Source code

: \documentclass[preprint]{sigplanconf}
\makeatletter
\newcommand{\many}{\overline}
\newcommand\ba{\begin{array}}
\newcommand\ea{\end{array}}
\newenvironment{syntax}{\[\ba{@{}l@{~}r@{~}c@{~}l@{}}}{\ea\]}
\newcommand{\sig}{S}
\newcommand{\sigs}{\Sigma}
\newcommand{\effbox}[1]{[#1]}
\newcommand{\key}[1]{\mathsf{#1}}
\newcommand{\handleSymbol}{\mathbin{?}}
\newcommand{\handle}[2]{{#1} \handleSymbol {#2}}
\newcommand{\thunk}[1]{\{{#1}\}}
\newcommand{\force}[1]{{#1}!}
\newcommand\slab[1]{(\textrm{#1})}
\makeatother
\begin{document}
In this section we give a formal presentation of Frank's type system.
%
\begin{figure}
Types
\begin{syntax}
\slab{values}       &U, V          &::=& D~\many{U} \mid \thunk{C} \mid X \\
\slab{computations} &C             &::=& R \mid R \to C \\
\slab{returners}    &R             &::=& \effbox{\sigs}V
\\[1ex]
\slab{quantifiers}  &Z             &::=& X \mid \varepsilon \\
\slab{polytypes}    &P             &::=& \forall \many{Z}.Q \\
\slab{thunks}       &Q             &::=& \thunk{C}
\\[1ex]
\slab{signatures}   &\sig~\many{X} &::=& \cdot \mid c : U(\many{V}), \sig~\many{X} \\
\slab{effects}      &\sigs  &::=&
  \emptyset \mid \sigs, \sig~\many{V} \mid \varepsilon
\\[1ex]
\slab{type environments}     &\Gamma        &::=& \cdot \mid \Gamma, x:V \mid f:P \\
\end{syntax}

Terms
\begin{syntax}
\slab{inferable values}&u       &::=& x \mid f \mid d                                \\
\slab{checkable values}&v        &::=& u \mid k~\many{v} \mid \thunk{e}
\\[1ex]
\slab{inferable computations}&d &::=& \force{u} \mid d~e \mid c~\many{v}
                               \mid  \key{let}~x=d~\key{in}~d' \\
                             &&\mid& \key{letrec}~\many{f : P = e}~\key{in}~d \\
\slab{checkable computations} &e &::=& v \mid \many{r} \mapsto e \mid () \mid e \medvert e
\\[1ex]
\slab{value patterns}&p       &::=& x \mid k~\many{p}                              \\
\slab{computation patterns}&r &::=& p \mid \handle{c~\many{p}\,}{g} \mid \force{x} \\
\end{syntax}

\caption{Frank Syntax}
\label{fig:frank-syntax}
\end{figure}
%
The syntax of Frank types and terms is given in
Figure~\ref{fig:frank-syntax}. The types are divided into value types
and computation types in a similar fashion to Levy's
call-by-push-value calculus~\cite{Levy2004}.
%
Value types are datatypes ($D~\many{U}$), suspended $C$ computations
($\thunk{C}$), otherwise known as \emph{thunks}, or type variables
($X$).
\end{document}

=-=-=

* _What this task involves_
Quote every line of the data, word for word.

* _Written reply_
Source code

: \documentclass[preprint]{sigplanconf}
\makeatletter
\newcommand{\many}{\overline}
\newcommand\ba{\begin{array}}
\newcommand\ea{\end{array}}
\newenvironment{syntax}{\[\ba{@{}l@{~}r@{~}c@{~}l@{}}}{\ea\]}
\newcommand{\sig}{S}
\newcommand{\sigs}{\Sigma}
\newcommand{\effbox}[1]{[#1]}
\newcommand{\key}[1]{\mathsf{#1}}
\newcommand{\handleSymbol}{\mathbin{?}}
\newcommand{\handle}[2]{{#1} \handleSymbol {#2}}
\newcommand{\thunk}[1]{\{{#1}\}}
\newcommand{\force}[1]{{#1}!}
\newcommand\slab[1]{(\textrm{#1})}
\makeatother
\begin{document}
In this section we give a formal presentation of Frank's type system.
%
\begin{figure}
Types
\begin{syntax}
\slab{values}       &U, V          &::=& D~\many{U} \mid \thunk{C} \mid X \\
\slab{computations} &C             &::=& R \mid R \to C \\
\slab{returners}    &R             &::=& \effbox{\sigs}V
\\[1ex]
\slab{quantifiers}  &Z             &::=& X \mid \varepsilon \\
\slab{polytypes}    &P             &::=& \forall \many{Z}.Q \\
\slab{thunks}       &Q             &::=& \thunk{C}
\\[1ex]
\slab{signatures}   &\sig~\many{X} &::=& \cdot \mid c : U(\many{V}), \sig~\many{X} \\
\slab{effects}      &\sigs  &::=&
  \emptyset \mid \sigs, \sig~\many{V} \mid \varepsilon
\\[1ex]
\slab{type environments}     &\Gamma        &::=& \cdot \mid \Gamma, x:V \mid f:P \\
\end{syntax}

Terms
\begin{syntax}
\slab{inferable values}&u       &::=& x \mid f \mid d                                \\
\slab{checkable values}&v        &::=& u \mid k~\many{v} \mid \thunk{e}
\\[1ex]
\slab{inferable computations}&d &::=& \force{u} \mid d~e \mid c~\many{v}
                               \mid  \key{let}~x=d~\key{in}~d' \\
                             &&\mid& \key{letrec}~\many{f : P = e}~\key{in}~d \\
\slab{checkable computations} &e &::=& v \mid \many{r} \mapsto e \mid () \mid e \medvert e
\\[1ex]
\slab{value patterns}&p       &::=& x \mid k~\many{p}                              \\
\slab{computation patterns}&r &::=& p \mid \handle{c~\many{p}\,}{g} \mid \force{x} \\
\end{syntax}

\caption{Frank Syntax}
\label{fig:frank-syntax}
\end{figure}
%
The syntax of Frank types and terms is given in
Figure~\ref{fig:frank-syntax}. The types are divided into value types
and computation types in a similar fashion to Levy's
call-by-push-value calculus~\cite{Levy2004}.
%
Value types are datatypes ($D~\many{U}$), suspended $C$ computations
($\thunk{C}$), otherwise known as \emph{thunks}, or type variables
($X$).
\end{document}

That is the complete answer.